Linear layer with unknown dimension

Hello everyone,

I have a tensor of size (batch_size, seq_length, embed_dim) and after passing through a linear layer I would like to get an input of (batch_size, latent_dim). The part of the code is shown below

class TransformerEncoder(nn.Module):
    def __init__(self, head, embedding_size, pos_embed, latent_dim = 512):
        super(TransformerEncoder, self).__init__()
        self.head = head
        self.embedding_size = embedding_size
        self.pos_embed = pos_embed 
        self.self_attention = SelfAttention(head, embedding_size)
        self.fc1 = nn.Linear(embedding_size, latent_dim)
        self.fc2 = nn.Linear(embedding_size, latent_dim)
        self.dropout = nn.Dropout(0.1)
    def forward(self, x):
        batch_size, max_words = x.size()[:2]
        x = self.self_attention(x) 
        x = self.dropout(x)
        pos_x = self.pos_embed.get_postional_embeddings()
        x = (x + pos_x)
        x = x.view(batch_size, -1)
        mean, logvar = self.fc1(x), self.fc2(x)
        return mean, logvar

the variable x is of 3 dimensions, I don’t know the value of batch_size and seq_length until the forward propagation starts.
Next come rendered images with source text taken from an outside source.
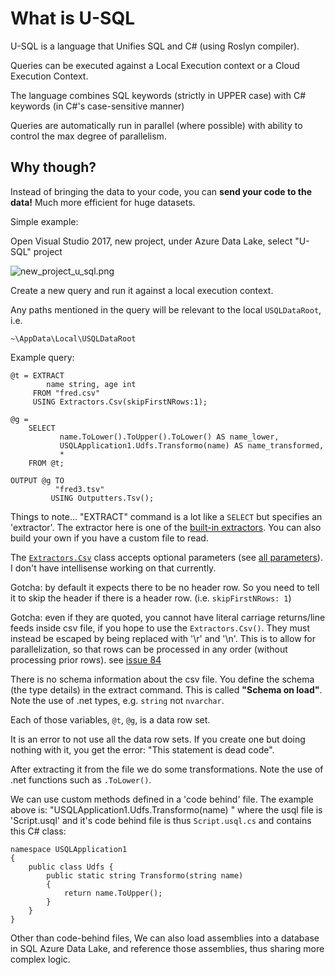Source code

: ﻿# What is U-SQL

U-SQL is a language that Unifies SQL and C# (using Roslyn compiler).

Queries can be executed  against a Local Execution context or a Cloud Execution Context.

The language combines SQL keywords (strictly in UPPER case) with C# keywords (in C#'s case-sensitive manner)

Queries are automatically run in parallel (where possible) with ability to control the max degree of parallelism.

## Why though?

Instead of bringing the data to your code, you can **send your code to the data!** Much more efficient for huge datasets.

Simple example:

Open Visual Studio 2017, new project, under Azure Data Lake, select "U-SQL" project

![new_project_u_sql.png](new_project_u_sql.png)

Create a new query and run it against a local execution context.

Any paths mentioned in the query will be relevant to the local `USQLDataRoot`, i.e.

    ~\AppData\Local\USQLDataRoot

Example query:

    @t = EXTRACT
            name string, age int
         FROM "fred.csv"
         USING Extractors.Csv(skipFirstNRows:1);

    @g =
        SELECT
               name.ToLower().ToUpper().ToLower() AS name_lower,
               USQLApplication1.Udfs.Transformo(name) AS name_transformed,
               *
        FROM @t;

    OUTPUT @g TO
              "fred3.tsv"
             USING Outputters.Tsv();

Things to note... "EXTRACT" command is a lot like a `SELECT` but specifies an 'extractor'. The extractor here is one of the [built-in extractors](https://docs.microsoft.com/en-us/u-sql/functions/operators/built-in-extractors). You can also build your own if you have a custom file to read.

The [`Extractors.Csv`](https://docs.microsoft.com/en-us/u-sql/functions/operators/extractors/extractors-csv) class accepts optional parameters (see [all parameters](https://docs.microsoft.com/en-us/u-sql/functions/operators/extractors/extractor-parameters)). I don't have intellisense working on that currently.

Gotcha: by default it expects there to be no header row. So you need to tell it to skip the header if there is a header row. (i.e. `skipFirstNRows: 1`)

Gotcha: even if they are quoted, you cannot have literal carriage returns/line feeds inside csv file, if you hope to use the `Extractors.Csv()`. They must instead be escaped by being replaced with '\r' and '\n'. This is to allow for parallelization, so that rows can be processed in any order (without processing prior rows). see [issue 84](https://github.com/Azure/usql/issues/84)

There is no schema information about the csv file. You define the schema (the type details) in the extract command. This is called **"Schema on load"**. Note the use of .net types, e.g. `string` not `nvarchar`.

Each of those variables, `@t`, `@g`, is a data row set.

It is an error to not use all the data row sets. If you create one but doing nothing with it, you get the error: "This statement is dead code".

After extracting it from the file we do some transformations. Note the use of .net functions such as `.ToLower()`.

We can use custom methods defined in a 'code behind' file. The example above is: "USQLApplication1.Udfs.Transformo(name) " where the usql file is 'Script.usql' and it's code behind file is thus `Script.usql.cs` and contains this C# class:

    namespace USQLApplication1
    {
        public class Udfs {
            public static string Transformo(string name)
            {
                return name.ToUpper();
            }
        }
    }

Other than code-behind files, We can also load assemblies into a database in SQL Azure Data Lake, and reference those assemblies, thus sharing more complex logic.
So there will be a size mismatch in the operation self.fc1(x) and in self.fc2(x). One solution I can think of is to assign a large value to seq_length and pad all the inputs to that length. But this would slow down the learning process. Is there anything else that can be done?


nn.Linear accepts a variable number of dimensions as explained in the docs:

Input: (N, *, H_in) where ∗ means any number of additional dimensions and H_in = in_features

So you should be able to pass the input in the shape [batch_size, *any_number_of_dimensions, in_features] to the linear layers.
By using this approach the linear layer will be applied to each input in the * dimension(s).


But the batch_size value will be known at the time of initializing self.fc1 and self.fc2. Only information i have will be the embedding length and the latent dimension length.

You don’t need to know the batch size during initialization of the layer, since if will take any batch size, which doesn’t let your system (or GPU) run out of memory.

I didn’t mean to give importance to batch_size in my previous reply. The issue is that the input to self.fc1 is supposed to be (batch_size, seq_length * embed_dim) and output would be (batch_size, latent_dim). From what I understood from your answer, my input will be (batch_size, seq_length, embed_dim) shaped tensor and output will be a (batch_size, seq_length, latent_dim) shaped tensor, which is different from what I wanted.

Thanks for clarifying the shapes.
In that case you could try to apply padding to the input and use the max. expected size.